Bihar Savarna Aayog (Devanagari: बिहार सवर्ण आयोग) is a state commission dedicated to the economically and educationally backward upper castes people in Bihar. The main objective of the commission is to give suggestions to the government to integrate the economically and educationally backward upper castes in the mainstream of the society. The Commission was constituted on 31 January 2011. It is a five-member commission. The commission is headed by a president selected from the government. The present president of the commission is Mahachandra Singh. According to the president Mahachandra Singh, more than 50 percent of the upper caste people in Bihar are economically weak. Bihar is the first state in India having separate commission for the Savarna castes.

== Etymology ==
The Indic term Savarna refers to the class of the upper castes in the northern part of the Indian subcontinent. It is general category of the Indian constitution. Similarly the other Indic term Aayog refers to a state commission for official activity. Thus Bihar Savarna Aayog literally translates to a state commission looking official activity into the matter of Savarna class in the state of Bihar in India.

== Background ==
In the year 2010, the Bihar legislative assembly election was fought in the name of Savarna Arakshan (reservation for upper castes). The voices for Savarna Arakshan were raised by both the ruling and the opposition parties. During the election campaigns, it was initially raised by Lalu Prasad Yadav and then the chief minister Nitish Kumar too endorsed it and promised to establish a Savarna Aayog to benefits the weaker section of the Savarna castes people in the state.

== History ==
After the election, Nitish Kumar returned to power and decided to form the Savarna Aayog (Upper Caste Commission). On 27 January 2011, the cabinet of the Bihar Government approved the formation of the Savarna Aayog. Finally, on 31 January 2011, the commission for Savarna class was constituted.

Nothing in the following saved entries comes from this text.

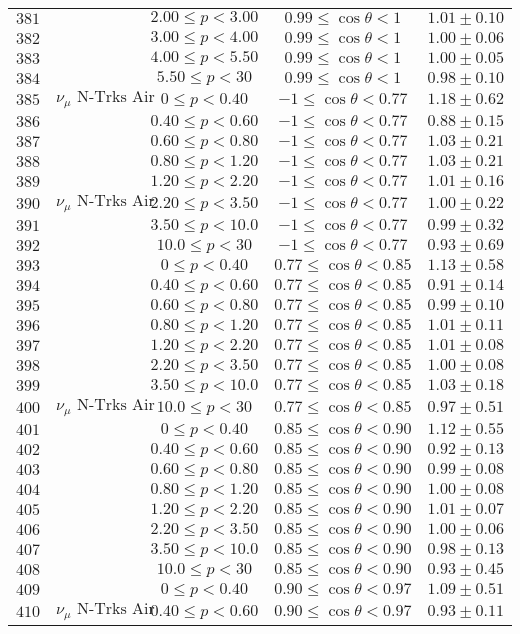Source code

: \begin{longtable}[c]{ccccc}
$381$ &  & $2.00\leq p<3.00$ & $0.99\leq\cos\theta<1$ & $1.01\pm0.10$\tabularnewline
$382$ &  & $3.00\leq p<4.00$ & $0.99\leq\cos\theta<1$ & $1.00\pm0.06$\tabularnewline
$383$ &  & $4.00\leq p<5.50$ & $0.99\leq\cos\theta<1$ & $1.00\pm0.05$\tabularnewline
$384$ &  & $5.50\leq p<30$ & $0.99\leq\cos\theta<1$ & $0.98\pm0.10$\tabularnewline
$385$ & $\nu_{\mu}\text{ N-Trks Air}$ & $0\leq p<0.40$ & $-1\leq\cos\theta<0.77$ & $1.18\pm0.62$\tabularnewline
$386$ &  & $0.40\leq p<0.60$ & $-1\leq\cos\theta<0.77$ & $0.88\pm0.15$\tabularnewline
$387$ &  & $0.60\leq p<0.80$ & $-1\leq\cos\theta<0.77$ & $1.03\pm0.21$\tabularnewline
$388$ &  & $0.80\leq p<1.20$ & $-1\leq\cos\theta<0.77$ & $1.03\pm0.21$\tabularnewline
$389$ &  & $1.20\leq p<2.20$ & $-1\leq\cos\theta<0.77$ & $1.01\pm0.16$\tabularnewline
$390$ & $\nu_{\mu}\text{ N-Trks Air}$ & $2.20\leq p<3.50$ & $-1\leq\cos\theta<0.77$ & $1.00\pm0.22$\tabularnewline
$391$ &  & $3.50\leq p<10.0$ & $-1\leq\cos\theta<0.77$ & $0.99\pm0.32$\tabularnewline
$392$ &  & $10.0\leq p<30$ & $-1\leq\cos\theta<0.77$ & $0.93\pm0.69$\tabularnewline
$393$ &  & $0\leq p<0.40$ & $0.77\leq\cos\theta<0.85$ & $1.13\pm0.58$\tabularnewline
$394$ &  & $0.40\leq p<0.60$ & $0.77\leq\cos\theta<0.85$ & $0.91\pm0.14$\tabularnewline
$395$ &  & $0.60\leq p<0.80$ & $0.77\leq\cos\theta<0.85$ & $0.99\pm0.10$\tabularnewline
$396$ &  & $0.80\leq p<1.20$ & $0.77\leq\cos\theta<0.85$ & $1.01\pm0.11$\tabularnewline
$397$ &  & $1.20\leq p<2.20$ & $0.77\leq\cos\theta<0.85$ & $1.01\pm0.08$\tabularnewline
$398$ &  & $2.20\leq p<3.50$ & $0.77\leq\cos\theta<0.85$ & $1.00\pm0.08$\tabularnewline
$399$ &  & $3.50\leq p<10.0$ & $0.77\leq\cos\theta<0.85$ & $1.03\pm0.18$\tabularnewline
$400$ & $\nu_{\mu}\text{ N-Trks Air}$ & $10.0\leq p<30$ & $0.77\leq\cos\theta<0.85$ & $0.97\pm0.51$\tabularnewline
$401$ &  & $0\leq p<0.40$ & $0.85\leq\cos\theta<0.90$ & $1.12\pm0.55$\tabularnewline
$402$ &  & $0.40\leq p<0.60$ & $0.85\leq\cos\theta<0.90$ & $0.92\pm0.13$\tabularnewline
$403$ &  & $0.60\leq p<0.80$ & $0.85\leq\cos\theta<0.90$ & $0.99\pm0.08$\tabularnewline
$404$ &  & $0.80\leq p<1.20$ & $0.85\leq\cos\theta<0.90$ & $1.00\pm0.08$\tabularnewline
$405$ &  & $1.20\leq p<2.20$ & $0.85\leq\cos\theta<0.90$ & $1.01\pm0.07$\tabularnewline
$406$ &  & $2.20\leq p<3.50$ & $0.85\leq\cos\theta<0.90$ & $1.00\pm0.06$\tabularnewline
$407$ &  & $3.50\leq p<10.0$ & $0.85\leq\cos\theta<0.90$ & $0.98\pm0.13$\tabularnewline
$408$ &  & $10.0\leq p<30$ & $0.85\leq\cos\theta<0.90$ & $0.93\pm0.45$\tabularnewline
$409$ &  & $0\leq p<0.40$ & $0.90\leq\cos\theta<0.97$ & $1.09\pm0.51$\tabularnewline
$410$ & $\nu_{\mu}\text{ N-Trks Air}$ & $0.40\leq p<0.60$ & $0.90\leq\cos\theta<0.97$ & $0.93\pm0.11$\tabularnewline

\end{longtable}
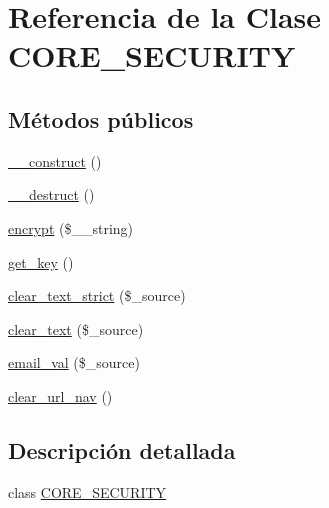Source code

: \hypertarget{class_c_o_r_e___s_e_c_u_r_i_t_y}{\section{Referencia de la Clase C\-O\-R\-E\-\_\-\-S\-E\-C\-U\-R\-I\-T\-Y}
\label{class_c_o_r_e___s_e_c_u_r_i_t_y}
}
\subsection*{Métodos públicos}
\begin{DoxyCompactItemize}
\item 
\hyperlink{class_c_o_r_e___s_e_c_u_r_i_t_y_a095c5d389db211932136b53f25f39685}{\-\_\-\-\_\-construct} ()
\item 
\hyperlink{class_c_o_r_e___s_e_c_u_r_i_t_y_a421831a265621325e1fdd19aace0c758}{\-\_\-\-\_\-destruct} ()
\item 
\hyperlink{class_c_o_r_e___s_e_c_u_r_i_t_y_a5260703d06813a9a9fc8e5dd95ada8ba}{encrypt} (\$\-\_\-\-\_\-string)
\item 
\hyperlink{class_c_o_r_e___s_e_c_u_r_i_t_y_a0395526ae8329a45cfee884e817bcaf4}{get\-\_\-key} ()
\item 
\hyperlink{class_c_o_r_e___s_e_c_u_r_i_t_y_a32f3868e35b4c69308f50424c1dec05f}{clear\-\_\-text\-\_\-strict} (\$\-\_\-source)
\item 
\hyperlink{class_c_o_r_e___s_e_c_u_r_i_t_y_acedcf5bb123cedc39c507da2530af795}{clear\-\_\-text} (\$\-\_\-source)
\item 
\hyperlink{class_c_o_r_e___s_e_c_u_r_i_t_y_ac36c94a68d7893be80e01fb117256af1}{email\-\_\-val} (\$\-\_\-source)
\item 
\hyperlink{class_c_o_r_e___s_e_c_u_r_i_t_y_a92c19f2316b297b6cbc98520bf93e865}{clear\-\_\-url\-\_\-nav} ()
\end{DoxyCompactItemize}


\subsection{Descripción detallada}
class \hyperlink{class_c_o_r_e___s_e_c_u_r_i_t_y}{C\-O\-R\-E\-\_\-\-S\-E\-C\-U\-R\-I\-T\-Y} 

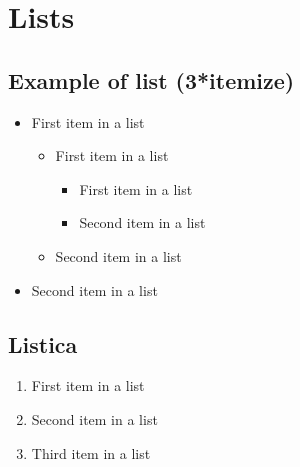 \documentclass[paper=a4, fontsize=11pt]{scrartcl} %
\numberwithin{equation}{section} %
\numberwithin{figure}{section} %
\numberwithin{table}{section} %
\begin{document}

\section{Lists}


\subsection{Example of list (3*itemize)}
\begin{itemize}
	\item First item in a list 
		\begin{itemize}
		\item First item in a list 
			\begin{itemize}
			\item First item in a list 
			\item Second item in a list 
			\end{itemize}
		\item Second item in a list 
		\end{itemize}
	\item Second item in a list 
\end{itemize}


\subsection{Listica}
\begin{enumerate}
\item First item in a list 
\item Second item in a list 
\item Third item in a list
\end{enumerate}
\end{document}
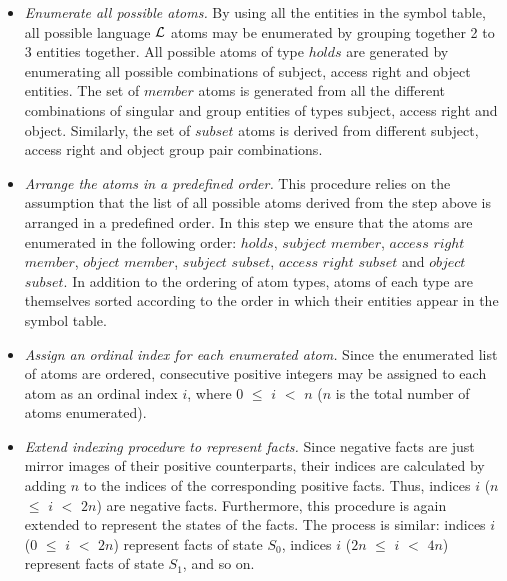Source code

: \documentclass[global,twocolumn,draft]{svjour}
\begin{document}
          \begin{itemize}

            \item
              {\em Enumerate all possible atoms.}
              By using all the entities in the symbol table, all possible
              language ${\cal L}$ atoms may be enumerated by grouping together
              2 to 3 entities together. All possible atoms of type $holds$ are
              generated by enumerating all possible combinations of subject,
              access right and object entities. The set of $member$ atoms is
              generated from all the different combinations of singular and
              group entities of types subject, access right and object.
              Similarly, the set of $subset$ atoms is derived from different
              subject, access right and object group pair combinations.

            \item
              {\em Arrange the atoms in a predefined order.}
              This procedure relies on the assumption that the list of all
              possible atoms derived from the step above is arranged in a
              predefined order. In this step we ensure that the atoms are
              enumerated in the following order: $holds$, $subject$ $member$,
              $access$ $right$ $member$, $object$ $member$, $subject$
              $subset$, $access$ $right$ $subset$ and $object$ $subset$. In
              addition to the ordering of atom types, atoms of each type are
              themselves sorted according to the order in which their entities
              appear in the symbol table.

            \item
              {\em Assign an ordinal index for each enumerated atom.}
              Since the enumerated list of atoms are ordered, consecutive
              positive integers may be assigned to each atom as an ordinal
              index $i$, where $0$ $\leq$ $i$ $<$ $n$ ($n$ is the total
              number of atoms enumerated).

            \item
              {\em Extend indexing procedure to represent facts.} Since
              negative facts are just mirror images of their positive
              counterparts, their indices are calculated by adding $n$ to the
              indices of the corresponding positive facts. Thus, indices $i$
              ($n$ $\leq$ $i$ $<$ $2n$) are negative facts. Furthermore, this
              procedure is again extended to represent the states of the
              facts. The process is similar: indices $i$ ($0$ $\leq$ $i$ $<$
              $2n$) represent facts of state $S_{0}$, indices $i$ ($2n$ $\leq$
              $i$ $<$ $4n$) represent facts of state $S_{1}$, and so on.
          \end{itemize}
\end{document}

The commission was formed with five members under the chairmanship of the retired judge D K Trivedi of the Allahabad High Court. Krishna Prasad Singh was appointed as the vice-chairman of the commission. Similarly, its other founding members were Narendra Prasad Singh, Farhat Abbas, and Sanjay Mayukh Prakash.

== Objectives ==

- To identify educationally and economically weaker groups among the upper castes in the state of Bihar.
- Identifying a segment of the upper castes that has limited sources of economic advantage, including land, compared to other segments, and assessing the decline in the importance of their ancestral occupations.
- To find out the reasons for their backwardness and to suggest solutions in their larger interest.
- The state government should set a criterion on economic basis to identify those people of upper caste who are living in adverse conditions.